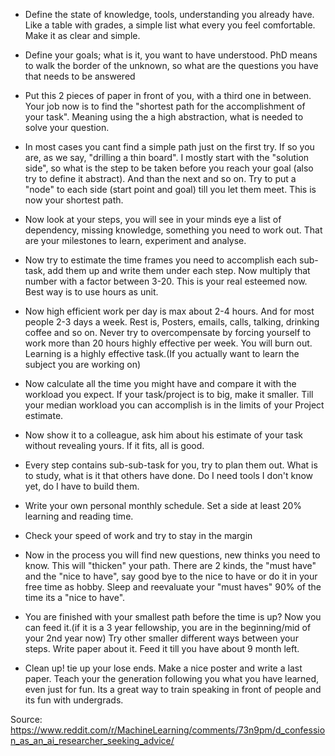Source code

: * Define the state of knowledge, tools, understanding you already have. Like a table with grades, a simple list what every you feel comfortable. Make it as clear and simple.

* Define your goals; what is it, you want to have understood. PhD means to walk the border of the unknown, so what are the questions you have that needs to be answered

* Put this 2 pieces of paper in front of you, with a third one in between. Your job now is to find the "shortest path for the accomplishment of your task". Meaning using the a high abstraction, what is needed to solve your question.

* In most cases you cant find a simple path just on the first try. If so you are, as we say, "drilling a thin board". I mostly start with the "solution side", so what is the step to be taken before you reach your goal (also try to define it abstract). And than the next and so on. Try to put a "node" to each side (start point and goal) till you let them meet. This is now your shortest path.

* Now look at your steps, you will see in your minds eye a list of dependency, missing knowledge, something you need to work out. That are your milestones to learn, experiment and analyse.

* Now try to estimate the time frames you need to accomplish each sub-task, add them up and write them under each step. Now multiply that number with a factor between 3-20. This is your real esteemed now. Best way is to use hours as unit.

* Now high efficient work per day is max about 2-4 hours. And for most people 2-3 days a week. Rest is, Posters, emails, calls, talking, drinking coffee and so on. Never try to overcompensate by forcing yourself to work more than 20 hours highly effective per week. You will burn out. Learning is a highly effective task.(If you actually want to learn the subject you are working on)

* Now calculate all the time you might have and compare it with the workload you expect. If your task/project is to big, make it smaller. Till your median workload you can accomplish is in the limits of your Project estimate.

* Now show it to a colleague, ask him about his estimate of your task without revealing yours. If it fits, all is good.

* Every step contains sub-sub-task for you, try to plan them out. What is to study, what is it that others have done. Do I need tools I don't know yet, do I have to build them.

* Write your own personal monthly schedule. Set a side at least 20% learning and reading time.

* Check your speed of work and try to stay in the margin

* Now in the process you will find new questions, new thinks you need to know. This will "thicken" your path. There are 2 kinds, the "must have" and the "nice to have", say good bye to the nice to have or do it in your free time as hobby. Sleep and reevaluate your "must haves" 90% of the time its a "nice to have".

* You are finished with your smallest path before the time is up? Now you can feed it.(if it is a 3 year fellowship, you are in the beginning/mid of your 2nd year now) Try other smaller different ways between your steps. Write paper about it. Feed it till you have about 9 month left.

* Clean up! tie up your lose ends. Make a nice poster and write a last paper. Teach your the generation following you what you have learned, even just for fun. Its a great way to train speaking in front of people and its fun with undergrads.

Source: https://www.reddit.com/r/MachineLearning/comments/73n9pm/d_confession_as_an_ai_researcher_seeking_advice/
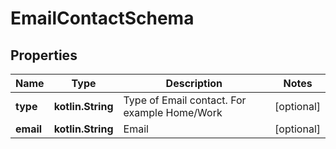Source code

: 
# EmailContactSchema

## Properties
Name | Type | Description | Notes
------------ | ------------- | ------------- | -------------
**type** | **kotlin.String** | Type of Email contact. For example Home/Work |  [optional]
**email** | **kotlin.String** | Email |  [optional]



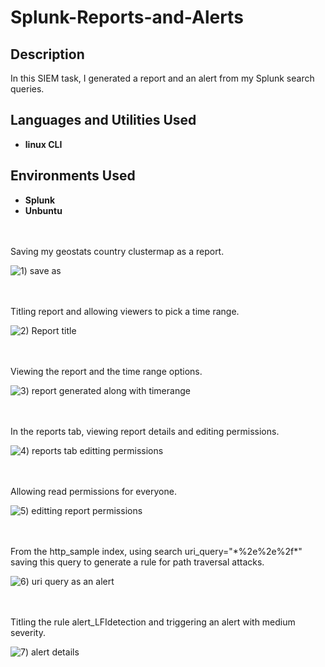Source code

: # Splunk-Reports-and-Alerts

<h2>Description</h2>
In this SIEM task, I generated a report and an alert from my Splunk search queries.


<h2>Languages and Utilities Used</h2>

- <b>linux CLI</b>

<h2>Environments Used </h2>

- <b>Splunk</b>
- <b>Unbuntu</b> 

<br />
<br />
Saving my geostats country clustermap as a report.

![1) save as](https://github.com/user-attachments/assets/250741c1-acc2-4448-aae1-05f9451ab31a)

<br />
<br />
Titling report and allowing viewers to pick a time range. 

![2) Report title](https://github.com/user-attachments/assets/834b895b-7f5b-4e8f-9e9c-0a0c53be6407)

<br />
<br />  
Viewing the report and the time range options. 

![3) report generated along with timerange](https://github.com/user-attachments/assets/258598e7-f288-495a-b85c-6c8b5df4b1b3)

<br />
<br />
In the reports tab, viewing report details and editing permissions. 

![4)  reports tab editting permissions](https://github.com/user-attachments/assets/6c0f2f77-1b6e-403d-83bb-8d991e515f65)

<br />
<br />
Allowing read permissions for everyone.

![5) editting report permissions](https://github.com/user-attachments/assets/f0bbd22c-7305-47b8-a4c8-da1a1a71b0be)

<br />
<br />
From the http_sample index, using search uri_query="*%2e%2e%2f*" saving this query to generate a rule for path traversal attacks.   

![6) uri query as an alert](https://github.com/user-attachments/assets/fb7991e4-cb55-4574-9cf3-4471727acbad)

<br />
<br />
Titling the rule alert_LFIdetection and triggering an alert with medium severity. 

![7) alert details](https://github.com/user-attachments/assets/61059406-fdde-4938-8760-e1bb3d0ad35b)

<br />
<br />  
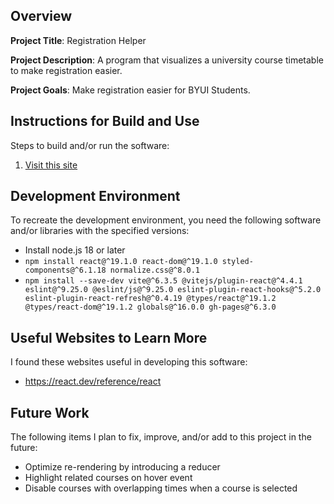 ## Overview

**Project Title**: Registration Helper

**Project Description**: A program that visualizes a university course timetable to make registration easier.

**Project Goals**: Make registration easier for BYUI Students.

## Instructions for Build and Use

Steps to build and/or run the software:

1. [Visit this site](https://yucheol-son-byui.github.io/Registration-Helper/)

## Development Environment

To recreate the development environment, you need the following software and/or libraries with the specified versions:

* Install node.js 18 or later
* `npm install react@^19.1.0 react-dom@^19.1.0 styled-components@^6.1.18 normalize.css@^8.0.1`
* `npm install --save-dev vite@^6.3.5 @vitejs/plugin-react@^4.4.1 eslint@^9.25.0 @eslint/js@^9.25.0 eslint-plugin-react-hooks@^5.2.0 eslint-plugin-react-refresh@^0.4.19 @types/react@^19.1.2 @types/react-dom@^19.1.2 globals@^16.0.0 gh-pages@^6.3.0`

## Useful Websites to Learn More

I found these websites useful in developing this software:

* https://react.dev/reference/react

## Future Work

The following items I plan to fix, improve, and/or add to this project in the future:

* Optimize re-rendering by introducing a reducer
* Highlight related courses on hover event
* Disable courses with overlapping times when a course is selected
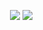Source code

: <p align="right">
<img src="https://github-readme-stats.vercel.app/api/top-langs/?username=fbosch&hide_langs_below=5&theme=dark&layout=compact&hide_border=true&bg_color=0d1118" />
<img src="https://github-readme-stats.vercel.app/api?username=fbosch&theme=dark&hide_border=true&bg_color=0d1118&hide_title=true&show_icons=true&icon_color=8b949e" />
</p>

•••

Find the word "rule" in the records. Copy every line it appears in.

> REPLY TO THE TASK:
From the http_sample index, using search uri_query="*%2e%2e%2f*" saving this query to generate a rule for path traversal attacks.   
Titling the rule alert_LFIdetection and triggering an alert with medium severity. 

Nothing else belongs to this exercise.